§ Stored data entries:

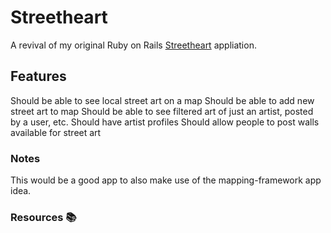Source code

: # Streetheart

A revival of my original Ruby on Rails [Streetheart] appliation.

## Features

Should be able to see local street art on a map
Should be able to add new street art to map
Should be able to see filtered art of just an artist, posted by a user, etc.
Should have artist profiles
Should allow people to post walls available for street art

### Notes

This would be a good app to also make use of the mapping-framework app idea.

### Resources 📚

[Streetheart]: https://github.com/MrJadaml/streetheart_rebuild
---
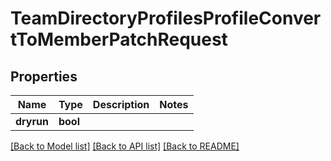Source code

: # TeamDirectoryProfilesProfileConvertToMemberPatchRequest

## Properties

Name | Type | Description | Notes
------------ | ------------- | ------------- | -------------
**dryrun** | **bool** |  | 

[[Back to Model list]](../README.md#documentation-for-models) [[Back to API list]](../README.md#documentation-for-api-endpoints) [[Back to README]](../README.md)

§ Exercise: Provide the number of lines above that include the string "artist", with no other words.

§ Exercise answer: 2